In soli dieci mesi progetto ML-REPAIR ha raccolto 14 tonnellate di spazzatura in Alto Adriatico. La plastica rappresenta il principale componente



















Ben 14.206 chili di spazzatura, dalle bottiglie alle vecchie reti da pesca. Questo il bottino recuperato in appena 10 mesi da sei imbarcazioni della marineria di Chioggia nelle acque dell’Alto Adriatico. La speciale raccolta fa parte di ML-REPAIR, progettpo dedicato allo studio dell’inquinamento marino e nato dai risultati del precedente DeFishGear.
L’obiettivo dell’iniziativa è quello di coinvolgere gruppi target predefiniti (pescatori, comunità locali, settore turistico ed enti della pubblica amministrazione) nell’elaborazione di nuovi strumenti educativi per incoraggiare cambiamenti positivi a livello culturale, riducendo e, soprattutto prevenendo i rifiuti in mare.

All’interno del progetto, ISPRA con la marineria di Chioggia è impegnata da mesi in attività di Fishing for Litter. L’operazione coinvolge soprattutto le imbarcazioni che operano con pesca a strascico: quando la rete viene recuperata, i rifiuti devono essere separati dal pescato, stoccati a bordo dentro appositi sacchi e infine, al rientro, conferiti a terra in cassonetti dedicati. Un lavoro che, da luglio 2018 ad aprile 2019, ha permesso di recuperare oltre 14 tonnellate di rifiuti.
Il campione analizzato ha dato modo di determinare tipologia, materiale e possibili fonti degli oggetti trovati. Nel dettaglio, fa sapere oggi l’Ispra, la plastica rappresenta da sola il 66 per cento in peso dei rifiuti del campione, seguita da materiale misto (16 per cento), gomma (10 per cento), tessile (5 per cento) e metallo (3 per cento). Carta, legno lavorato e vetro non rappresentano insieme neanche l’1 per cento del totale.

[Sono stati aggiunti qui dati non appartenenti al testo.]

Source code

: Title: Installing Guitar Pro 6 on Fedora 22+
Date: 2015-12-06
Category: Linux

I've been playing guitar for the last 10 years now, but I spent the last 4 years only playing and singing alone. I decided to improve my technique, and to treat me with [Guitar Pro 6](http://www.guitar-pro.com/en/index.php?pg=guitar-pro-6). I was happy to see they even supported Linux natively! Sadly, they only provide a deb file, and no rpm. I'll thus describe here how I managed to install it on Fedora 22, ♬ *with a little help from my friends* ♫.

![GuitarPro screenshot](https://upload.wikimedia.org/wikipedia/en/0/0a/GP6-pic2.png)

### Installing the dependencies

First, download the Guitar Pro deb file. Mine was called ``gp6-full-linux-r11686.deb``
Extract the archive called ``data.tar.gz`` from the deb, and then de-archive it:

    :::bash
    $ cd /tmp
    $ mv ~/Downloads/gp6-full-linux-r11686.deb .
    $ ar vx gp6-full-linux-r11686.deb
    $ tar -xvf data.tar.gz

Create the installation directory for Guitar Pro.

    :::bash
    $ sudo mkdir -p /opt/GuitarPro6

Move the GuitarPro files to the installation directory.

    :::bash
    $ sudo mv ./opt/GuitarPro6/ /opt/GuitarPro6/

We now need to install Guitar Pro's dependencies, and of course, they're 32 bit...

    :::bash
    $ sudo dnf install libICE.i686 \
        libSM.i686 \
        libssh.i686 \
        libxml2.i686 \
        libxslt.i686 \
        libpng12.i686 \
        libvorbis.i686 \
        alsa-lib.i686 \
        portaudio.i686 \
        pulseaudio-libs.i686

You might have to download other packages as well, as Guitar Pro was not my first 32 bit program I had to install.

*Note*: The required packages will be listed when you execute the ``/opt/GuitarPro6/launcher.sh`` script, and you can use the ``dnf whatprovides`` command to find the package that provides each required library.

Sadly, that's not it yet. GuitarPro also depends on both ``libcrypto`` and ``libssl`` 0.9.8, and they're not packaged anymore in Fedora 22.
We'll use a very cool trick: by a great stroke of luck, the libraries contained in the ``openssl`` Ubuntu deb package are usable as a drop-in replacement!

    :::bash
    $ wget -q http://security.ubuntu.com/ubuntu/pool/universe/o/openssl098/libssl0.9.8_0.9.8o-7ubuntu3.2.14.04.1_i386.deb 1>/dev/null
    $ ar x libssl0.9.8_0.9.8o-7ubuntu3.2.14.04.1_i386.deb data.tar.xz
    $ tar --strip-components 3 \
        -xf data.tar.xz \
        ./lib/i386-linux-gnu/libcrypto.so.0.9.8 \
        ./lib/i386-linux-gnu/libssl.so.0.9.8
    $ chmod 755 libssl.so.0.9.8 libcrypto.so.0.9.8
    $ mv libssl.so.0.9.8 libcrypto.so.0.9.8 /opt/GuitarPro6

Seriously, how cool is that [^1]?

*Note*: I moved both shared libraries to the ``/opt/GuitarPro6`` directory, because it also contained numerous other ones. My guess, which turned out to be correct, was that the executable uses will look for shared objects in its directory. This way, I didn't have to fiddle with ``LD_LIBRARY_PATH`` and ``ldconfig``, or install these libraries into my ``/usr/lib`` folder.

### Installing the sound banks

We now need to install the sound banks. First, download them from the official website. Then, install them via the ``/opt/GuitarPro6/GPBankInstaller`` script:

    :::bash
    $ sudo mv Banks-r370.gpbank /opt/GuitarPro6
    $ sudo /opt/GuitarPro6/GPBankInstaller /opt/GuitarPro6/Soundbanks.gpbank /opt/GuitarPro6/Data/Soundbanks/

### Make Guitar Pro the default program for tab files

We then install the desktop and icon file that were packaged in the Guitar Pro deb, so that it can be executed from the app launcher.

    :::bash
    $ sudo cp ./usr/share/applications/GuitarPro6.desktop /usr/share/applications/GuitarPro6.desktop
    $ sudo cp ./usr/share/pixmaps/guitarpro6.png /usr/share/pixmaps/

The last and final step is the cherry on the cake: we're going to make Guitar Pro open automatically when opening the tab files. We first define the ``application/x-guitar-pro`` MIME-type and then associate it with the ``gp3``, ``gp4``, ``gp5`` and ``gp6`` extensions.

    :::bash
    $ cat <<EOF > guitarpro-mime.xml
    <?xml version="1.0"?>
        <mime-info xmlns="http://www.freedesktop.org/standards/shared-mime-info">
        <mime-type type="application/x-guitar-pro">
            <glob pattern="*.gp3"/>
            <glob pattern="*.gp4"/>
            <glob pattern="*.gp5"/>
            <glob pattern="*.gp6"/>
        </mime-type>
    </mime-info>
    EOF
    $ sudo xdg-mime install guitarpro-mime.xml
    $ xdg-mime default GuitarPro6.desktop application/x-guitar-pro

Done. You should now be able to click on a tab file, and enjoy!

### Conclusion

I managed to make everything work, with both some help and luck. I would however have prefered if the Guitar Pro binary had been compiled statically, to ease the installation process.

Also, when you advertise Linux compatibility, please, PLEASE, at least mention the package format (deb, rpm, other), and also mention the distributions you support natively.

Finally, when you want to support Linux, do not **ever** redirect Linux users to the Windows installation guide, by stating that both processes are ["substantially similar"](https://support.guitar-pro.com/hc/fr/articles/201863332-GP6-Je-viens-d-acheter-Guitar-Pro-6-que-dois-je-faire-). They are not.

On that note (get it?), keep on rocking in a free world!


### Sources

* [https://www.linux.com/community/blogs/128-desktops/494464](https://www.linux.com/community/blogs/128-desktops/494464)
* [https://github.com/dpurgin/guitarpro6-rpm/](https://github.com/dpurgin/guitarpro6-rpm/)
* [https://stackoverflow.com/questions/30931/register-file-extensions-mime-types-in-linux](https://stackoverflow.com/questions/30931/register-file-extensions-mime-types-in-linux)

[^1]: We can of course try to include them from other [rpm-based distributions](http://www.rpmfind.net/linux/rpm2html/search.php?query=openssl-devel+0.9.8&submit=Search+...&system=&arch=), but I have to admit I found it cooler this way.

I ricercatori solttolineano come la maggior parte degli oggetti raccolti (circa il 33 per cento in peso) sia costituita da oggetti di uso comune, molti dei quali usa e getta, come bottiglie, buste di plastica, lattine e imballaggi alimentari. Un 28 per cento del peso è riconducibile invece ad attività di mitilicoltura, in particolare retine utilizzate per l’allevamento delle cozze.

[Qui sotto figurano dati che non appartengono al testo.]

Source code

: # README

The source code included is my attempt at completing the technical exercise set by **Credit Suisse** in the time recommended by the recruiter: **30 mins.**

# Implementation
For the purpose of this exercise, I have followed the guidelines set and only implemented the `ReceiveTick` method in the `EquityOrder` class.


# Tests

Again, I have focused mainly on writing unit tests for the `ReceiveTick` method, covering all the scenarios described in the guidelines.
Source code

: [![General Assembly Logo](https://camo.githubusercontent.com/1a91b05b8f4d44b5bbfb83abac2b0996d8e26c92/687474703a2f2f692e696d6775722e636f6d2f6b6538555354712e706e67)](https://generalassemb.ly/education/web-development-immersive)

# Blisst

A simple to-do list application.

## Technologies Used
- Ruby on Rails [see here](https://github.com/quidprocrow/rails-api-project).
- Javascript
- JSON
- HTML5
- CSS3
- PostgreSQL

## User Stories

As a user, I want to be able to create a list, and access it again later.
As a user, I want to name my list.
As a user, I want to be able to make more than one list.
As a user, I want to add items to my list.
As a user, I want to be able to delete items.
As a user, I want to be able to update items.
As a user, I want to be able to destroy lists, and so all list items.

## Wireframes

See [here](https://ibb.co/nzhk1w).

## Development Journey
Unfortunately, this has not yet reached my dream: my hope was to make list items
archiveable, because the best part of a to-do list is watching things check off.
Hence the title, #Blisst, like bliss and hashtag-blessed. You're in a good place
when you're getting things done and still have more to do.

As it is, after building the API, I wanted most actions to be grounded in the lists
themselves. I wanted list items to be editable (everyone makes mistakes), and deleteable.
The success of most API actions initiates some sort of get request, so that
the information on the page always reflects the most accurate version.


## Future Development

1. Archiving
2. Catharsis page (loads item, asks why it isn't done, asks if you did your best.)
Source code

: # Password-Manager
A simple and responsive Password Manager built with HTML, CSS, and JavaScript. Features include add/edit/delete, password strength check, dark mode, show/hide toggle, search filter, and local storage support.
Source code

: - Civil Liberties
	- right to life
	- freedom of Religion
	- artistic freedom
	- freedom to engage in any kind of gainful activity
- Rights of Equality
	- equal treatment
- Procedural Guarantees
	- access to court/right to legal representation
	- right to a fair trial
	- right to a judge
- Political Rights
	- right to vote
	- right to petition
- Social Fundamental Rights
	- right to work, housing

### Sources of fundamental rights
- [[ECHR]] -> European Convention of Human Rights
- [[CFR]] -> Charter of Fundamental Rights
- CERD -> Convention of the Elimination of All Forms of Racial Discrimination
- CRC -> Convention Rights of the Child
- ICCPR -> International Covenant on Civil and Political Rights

Un altro 22 per cento proviene da attività di pesca commerciale ed è in gran parte costituiti da pezzi di rete e strutture in gomma utilizzate per proteggere la parte di rete a contatto con il fondo. Il 16% è costituito da oggetti riconducibili ad attività legate al mare e alla navigazione, come ad esempio cime, cavi, parabordi, boe e galleggianti. Infine, gli oggetti connessi alla piccola pesca, come le reti da posta, le nasse e trappole, costituiscono lo 0,5% del totale analizzato.